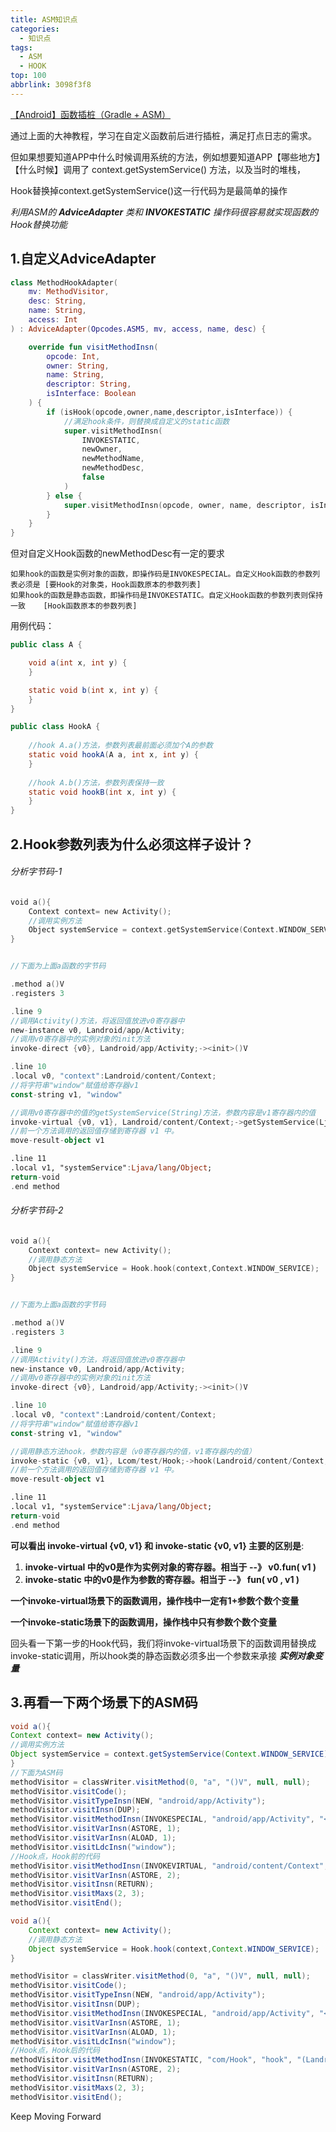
```yaml
---
title: ASM知识点
categories:
  - 知识点
tags:
  - ASM
  - HOOK
top: 100
abbrlink: 3098f3f8
---
```




[【Android】函数插桩（Gradle + ASM）](https://www.jianshu.com/p/16ed4d233fd1)

通过上面的大神教程，学习在自定义函数前后进行插桩，满足打点日志的需求。



但如果想要知道APP中什么时候调用系统的方法，例如想要知道APP【哪些地方】【什么时候】调用了 context.getSystemService() 方法，以及当时的堆栈，

Hook替换掉context.getSystemService()这一行代码为是最简单的操作



*利用ASM的  **AdviceAdapter** 类和  **INVOKESTATIC**  操作码很容易就实现函数的Hook替换功能*



<!-- more -->



## 1.自定义AdviceAdapter

```kotlin
class MethodHookAdapter(
    mv: MethodVisitor,
    desc: String,
    name: String,
    access: Int
) : AdviceAdapter(Opcodes.ASM5, mv, access, name, desc) {

    override fun visitMethodInsn(
        opcode: Int,
        owner: String,
        name: String,
        descriptor: String,
        isInterface: Boolean
    ) {
        if (isHook(opcode,owner,name,descriptor,isInterface)) {
            //满足hook条件，则替换成自定义的static函数
            super.visitMethodInsn(
                INVOKESTATIC,
                newOwner,
                newMethodName,
                newMethodDesc,
                false
            )
        } else {
            super.visitMethodInsn(opcode, owner, name, descriptor, isInterface)
        }
    }
}
```



但对自定义Hook函数的newMethodDesc有一定的要求

```
如果hook的函数是实例对象的函数，即操作码是INVOKESPECIAL。自定义Hook函数的参数列表必须是 [要Hook的对象类，Hook函数原本的参数列表]
如果hook的函数是静态函数，即操作码是INVOKESTATIC。自定义Hook函数的参数列表则保持一致    [Hook函数原本的参数列表]
```



用例代码：

```java
public class A {

    void a(int x, int y) {
    }

    static void b(int x, int y) {
    }
}

public class HookA {
	
    //hook A.a()方法，参数列表最前面必须加个A的参数
    static void hookA(A a, int x, int y) {
    }
    
	//hook A.b()方法，参数列表保持一致
    static void hookB(int x, int y) {
    }
}
```



## 2.Hook参数列表为什么必须这样子设计？

###### *分析字节码-1*

```kotlin
void a(){
    Context context= new Activity();
    //调用实例方法
    Object systemService = context.getSystemService(Context.WINDOW_SERVICE);
}


//下面为上面a函数的字节码

.method a()V
.registers 3

.line 9
//调用Activity()方法，将返回值放进v0寄存器中
new-instance v0, Landroid/app/Activity;
//调用v0寄存器中的实例对象的init方法
invoke-direct {v0}, Landroid/app/Activity;-><init>()V

.line 10
.local v0, "context":Landroid/content/Context;
//将字符串"window"赋值给寄存器v1
const-string v1, "window"

//调用v0寄存器中的值的getSystemService(String)方法，参数内容是v1寄存器内的值
invoke-virtual {v0, v1}, Landroid/content/Context;->getSystemService(Ljava/lang/String;)Ljava/lang/Object;
//前一个方法调用的返回值存储到寄存器 v1 中。
move-result-object v1

.line 11
.local v1, "systemService":Ljava/lang/Object;
return-void
.end method
```



###### *分析字节码-2*

```kotlin
void a(){
    Context context= new Activity();
    //调用静态方法
    Object systemService = Hook.hook(context,Context.WINDOW_SERVICE);
}


//下面为上面a函数的字节码

.method a()V
.registers 3

.line 9
//调用Activity()方法，将返回值放进v0寄存器中
new-instance v0, Landroid/app/Activity;
//调用v0寄存器中的实例对象的init方法
invoke-direct {v0}, Landroid/app/Activity;-><init>()V

.line 10
.local v0, "context":Landroid/content/Context;
//将字符串"window"赋值给寄存器v1
const-string v1, "window"

//调用静态方法hook，参数内容是（v0寄存器内的值，v1寄存器内的值）
invoke-static {v0, v1}, Lcom/test/Hook;->hook(Landroid/content/Context;Ljava/lang/String;)Ljava/lang/Object;
//前一个方法调用的返回值存储到寄存器 v1 中。
move-result-object v1

.line 11
.local v1, "systemService":Ljava/lang/Object;
return-void
.end method
```



**可以看出  invoke-virtual {v0, v1}  和 invoke-static {v0, v1} 主要的区别是**:

1. **invoke-virtual 中的v0是作为实例对象的寄存器。相当于 --》  v0.fun( v1 )**
2. **invoke-static 中的v0是作为参数的寄存器。相当于 --》  fun( v0 , v1 )**



**一个invoke-virtual场景下的函数调用，操作栈中一定有1+参数个数个变量**

**一个invoke-static场景下的函数调用，操作栈中只有参数个数个变量**



回头看一下第一步的Hook代码，我们将invoke-virtual场景下的函数调用替换成invoke-static调用，所以hook类的静态函数必须多出一个参数来承接 ***实例对象变量***





## 3.再看一下两个场景下的ASM码

```java
void a(){
Context context= new Activity();
//调用实例方法
Object systemService = context.getSystemService(Context.WINDOW_SERVICE);
}
//下面为ASM码
methodVisitor = classWriter.visitMethod(0, "a", "()V", null, null);
methodVisitor.visitCode();
methodVisitor.visitTypeInsn(NEW, "android/app/Activity");
methodVisitor.visitInsn(DUP);
methodVisitor.visitMethodInsn(INVOKESPECIAL, "android/app/Activity", "<init>", "()V", false);
methodVisitor.visitVarInsn(ASTORE, 1);
methodVisitor.visitVarInsn(ALOAD, 1);
methodVisitor.visitLdcInsn("window");
//Hook点，Hook前的代码
methodVisitor.visitMethodInsn(INVOKEVIRTUAL, "android/content/Context", "getSystemService", "(Ljava/lang/String;)Ljava/lang/Object;", false);
methodVisitor.visitVarInsn(ASTORE, 2);
methodVisitor.visitInsn(RETURN);
methodVisitor.visitMaxs(2, 3);
methodVisitor.visitEnd();
```

```java
void a(){
    Context context= new Activity();
    //调用静态方法
    Object systemService = Hook.hook(context,Context.WINDOW_SERVICE);
}

methodVisitor = classWriter.visitMethod(0, "a", "()V", null, null);
methodVisitor.visitCode();
methodVisitor.visitTypeInsn(NEW, "android/app/Activity");
methodVisitor.visitInsn(DUP);
methodVisitor.visitMethodInsn(INVOKESPECIAL, "android/app/Activity", "<init>", "()V", false);
methodVisitor.visitVarInsn(ASTORE, 1);
methodVisitor.visitVarInsn(ALOAD, 1);
methodVisitor.visitLdcInsn("window");
//Hook点，Hook后的代码
methodVisitor.visitMethodInsn(INVOKESTATIC, "com/Hook", "hook", "(Landroid/content/Context;Ljava/lang/String;)Ljava/lang/Object;", false);
methodVisitor.visitVarInsn(ASTORE, 2);
methodVisitor.visitInsn(RETURN);
methodVisitor.visitMaxs(2, 3);
methodVisitor.visitEnd();
```







Keep Moving Forward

□ □ □ □ □ □ □

— What you should do —
Filter the listing above, keeping only the lines with "access".

— Expected answer —
    access: Int
) : AdviceAdapter(Opcodes.ASM5, mv, access, name, desc) {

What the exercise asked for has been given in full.